As things take a melancholic turn, it is noticeable just how Mehldau can stand out as a modern day take on the pioneering genre-poking of Bill Evans. Something Good from The Sound of Music reaches a melodic serenity Richard Rodgers could not have initially imagined, to the point where it seems even Jeff and Larry are swooning at their boss’s majestic journey into one of life’s most beautiful grooves. Grenadier’s Jimmy Garrison swagger takes indulgences to the point where Mehldau in turn sits back to contemplate how far into the night they can go, Jeff is soon in on the act too, rattling off his ride cymbal in between gently brushing his snare drum, all worthy of an audience who can safely sit back knowing they are on to a winner.

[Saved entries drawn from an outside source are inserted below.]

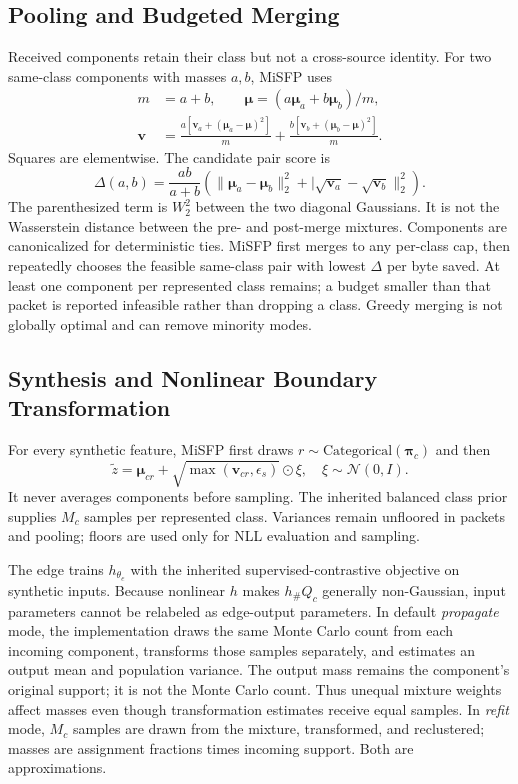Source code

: \subsection{Pooling and Budgeted Merging}
Received components retain their class but not a cross-source identity. For two same-class components with masses $a,b$, MiSFP uses
\begin{align}
m&=a+b,\qquad \bm\mu=(a\bm\mu_a+b\bm\mu_b)/m,\label{eq:poolmean}\\
\bm v&=\frac{a[\bm v_a+(\bm\mu_a-\bm\mu)^2]}{m}
+\frac{b[\bm v_b+(\bm\mu_b-\bm\mu)^2]}{m}.\label{eq:poolvar}
\end{align}
Squares are elementwise. The candidate pair score is
\begin{equation}\label{eq:mergecost}
\Delta(a,b)=\frac{ab}{a+b}\left(\|\bm\mu_a-\bm\mu_b\|_2^2+|\sqrt{\bm v_a}-\sqrt{\bm v_b}\|_2^2\right).
\end{equation}
The parenthesized term is $W_2^2$ between the two diagonal Gaussians. It is not the Wasserstein distance between the pre- and post-merge mixtures. Components are canonicalized for deterministic ties. MiSFP first merges to any per-class cap, then repeatedly chooses the feasible same-class pair with lowest $\Delta$ per byte saved. At least one component per represented class remains; a budget smaller than that packet is reported infeasible rather than dropping a class. Greedy merging is not globally optimal and can remove minority modes.

\subsection{Synthesis and Nonlinear Boundary Transformation}
For every synthetic feature, MiSFP first draws $r\sim\mathrm{Categorical}(\bm\pi_c)$ and then
\begin{equation}
 \tilde z=\bm\mu_{cr}+\sqrt{\max(\bm v_{cr},\epsilon_s)}\odot\xi,\quad\xi\sim\mathcal N(0,I).
\end{equation}
It never averages components before sampling. The inherited balanced class prior supplies $M_c$ samples per represented class. Variances remain unfloored in packets and pooling; floors are used only for NLL evaluation and sampling.

The edge trains $h_{\theta_e}$ with the inherited supervised-contrastive objective on synthetic inputs. Because nonlinear $h$ makes $h_\#Q_c$ generally non-Gaussian, input parameters cannot be relabeled as edge-output parameters. In default \emph{propagate} mode, the implementation draws the same Monte Carlo count from each incoming component, transforms those samples separately, and estimates an output mean and population variance. The output mass remains the component's original support; it is not the Monte Carlo count. Thus unequal mixture weights affect masses even though transformation estimates receive equal samples. In \emph{refit} mode, $M_c$ samples are drawn from the mixture, transformed, and reclustered; masses are assignment fractions times incoming support. Both are approximations.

Soon some nondescripts who obviously blagged their way in from the social pages of the Sunday Independent think they may have cracked the code, saying grown-up words like “avant garde” as loudly as possible during the interval. Well, it is Dublin after all. Usher, any chance of a large bottle of ether and some cotton wool pads over in the corner please?
Much of this trio’s success rests on Brad Mehldau’s life-long knack for taking what are called cover versions in any other walk of life and refusing downright to fall into the clutches of self-defeating irony. Evidence is clearly found in how they can deconstruct and re-imagine Nick Drake’s Time Has Told Me and still preserve Drake’s initial wry melodic concerns. The punters become admittedly more biased counting merits by the bucket load, not that the proceedings are entirely flawless. Mehldau’s gracious undertones are at times grating, when he should be cutting Ballard’s energetic showboating a minute short, or letting Larry have a flutter too many when restraint would not be seen as an overtly conservative ploy. Sometimes they look like two Engagè Volontaires just crawled in from the desert. What’s the old adage about the crowd paying to see sweat?
A brief Irish visit finishes in the Cork Opera House the following evening, whether Mehldau and his cohorts see fit to follow this evening’s lead or if circumstances will allow is another one for the archives. One thing is for certain, with an overdue studio album on the cards and enough tasty samples dished up this evening, the Brad Mehldau Trio have gone from a strength somewhat based on novel reputation to a genuine powerhouse of modern jazz. Despite the odd flaw amongst the tentative experiments, a Saturday night’s adventures turn out to be just the sweetest darndest thing to hit town for a long time.